**PROBLEM**
The answer must be the full listing, repeated exactly.

**DATA FOR PROCESSING**

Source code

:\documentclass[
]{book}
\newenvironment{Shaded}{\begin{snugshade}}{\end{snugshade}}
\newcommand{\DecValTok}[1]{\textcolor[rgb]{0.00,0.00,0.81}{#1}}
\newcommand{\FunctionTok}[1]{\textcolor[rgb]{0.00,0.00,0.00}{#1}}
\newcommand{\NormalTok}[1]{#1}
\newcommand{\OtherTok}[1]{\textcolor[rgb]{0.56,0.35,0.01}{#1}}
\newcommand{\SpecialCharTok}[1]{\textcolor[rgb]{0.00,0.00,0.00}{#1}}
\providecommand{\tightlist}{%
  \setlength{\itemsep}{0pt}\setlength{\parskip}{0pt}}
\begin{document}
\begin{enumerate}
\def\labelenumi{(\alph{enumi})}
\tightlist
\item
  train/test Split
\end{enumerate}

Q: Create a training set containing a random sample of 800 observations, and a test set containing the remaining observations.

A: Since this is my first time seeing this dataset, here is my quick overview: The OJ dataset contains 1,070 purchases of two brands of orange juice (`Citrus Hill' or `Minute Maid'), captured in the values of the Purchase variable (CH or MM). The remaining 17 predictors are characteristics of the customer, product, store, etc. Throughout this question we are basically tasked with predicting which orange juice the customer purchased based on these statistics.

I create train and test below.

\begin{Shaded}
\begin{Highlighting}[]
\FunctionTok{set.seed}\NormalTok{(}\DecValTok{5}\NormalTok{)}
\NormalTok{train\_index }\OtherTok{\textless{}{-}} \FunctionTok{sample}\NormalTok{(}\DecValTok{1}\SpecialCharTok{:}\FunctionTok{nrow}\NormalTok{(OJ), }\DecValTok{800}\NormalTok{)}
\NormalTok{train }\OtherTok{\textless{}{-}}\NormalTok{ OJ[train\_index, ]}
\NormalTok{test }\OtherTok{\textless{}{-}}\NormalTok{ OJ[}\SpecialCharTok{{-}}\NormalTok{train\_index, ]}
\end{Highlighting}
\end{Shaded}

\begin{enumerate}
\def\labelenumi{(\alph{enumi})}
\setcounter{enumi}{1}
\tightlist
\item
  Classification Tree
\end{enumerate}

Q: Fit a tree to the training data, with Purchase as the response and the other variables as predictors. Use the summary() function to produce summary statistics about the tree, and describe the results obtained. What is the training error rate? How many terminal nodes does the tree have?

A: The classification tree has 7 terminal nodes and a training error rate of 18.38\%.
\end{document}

**THE COMPLETED TASK**
Source code

:\documentclass[
]{book}
\newenvironment{Shaded}{\begin{snugshade}}{\end{snugshade}}
\newcommand{\DecValTok}[1]{\textcolor[rgb]{0.00,0.00,0.81}{#1}}
\newcommand{\FunctionTok}[1]{\textcolor[rgb]{0.00,0.00,0.00}{#1}}
\newcommand{\NormalTok}[1]{#1}
\newcommand{\OtherTok}[1]{\textcolor[rgb]{0.56,0.35,0.01}{#1}}
\newcommand{\SpecialCharTok}[1]{\textcolor[rgb]{0.00,0.00,0.00}{#1}}
\providecommand{\tightlist}{%
  \setlength{\itemsep}{0pt}\setlength{\parskip}{0pt}}
\begin{document}
\begin{enumerate}
\def\labelenumi{(\alph{enumi})}
\tightlist
\item
  train/test Split
\end{enumerate}

Q: Create a training set containing a random sample of 800 observations, and a test set containing the remaining observations.

A: Since this is my first time seeing this dataset, here is my quick overview: The OJ dataset contains 1,070 purchases of two brands of orange juice (`Citrus Hill' or `Minute Maid'), captured in the values of the Purchase variable (CH or MM). The remaining 17 predictors are characteristics of the customer, product, store, etc. Throughout this question we are basically tasked with predicting which orange juice the customer purchased based on these statistics.

I create train and test below.

\begin{Shaded}
\begin{Highlighting}[]
\FunctionTok{set.seed}\NormalTok{(}\DecValTok{5}\NormalTok{)}
\NormalTok{train\_index }\OtherTok{\textless{}{-}} \FunctionTok{sample}\NormalTok{(}\DecValTok{1}\SpecialCharTok{:}\FunctionTok{nrow}\NormalTok{(OJ), }\DecValTok{800}\NormalTok{)}
\NormalTok{train }\OtherTok{\textless{}{-}}\NormalTok{ OJ[train\_index, ]}
\NormalTok{test }\OtherTok{\textless{}{-}}\NormalTok{ OJ[}\SpecialCharTok{{-}}\NormalTok{train\_index, ]}
\end{Highlighting}
\end{Shaded}

\begin{enumerate}
\def\labelenumi{(\alph{enumi})}
\setcounter{enumi}{1}
\tightlist
\item
  Classification Tree
\end{enumerate}

Q: Fit a tree to the training data, with Purchase as the response and the other variables as predictors. Use the summary() function to produce summary statistics about the tree, and describe the results obtained. What is the training error rate? How many terminal nodes does the tree have?

A: The classification tree has 7 terminal nodes and a training error rate of 18.38\%.
\end{document}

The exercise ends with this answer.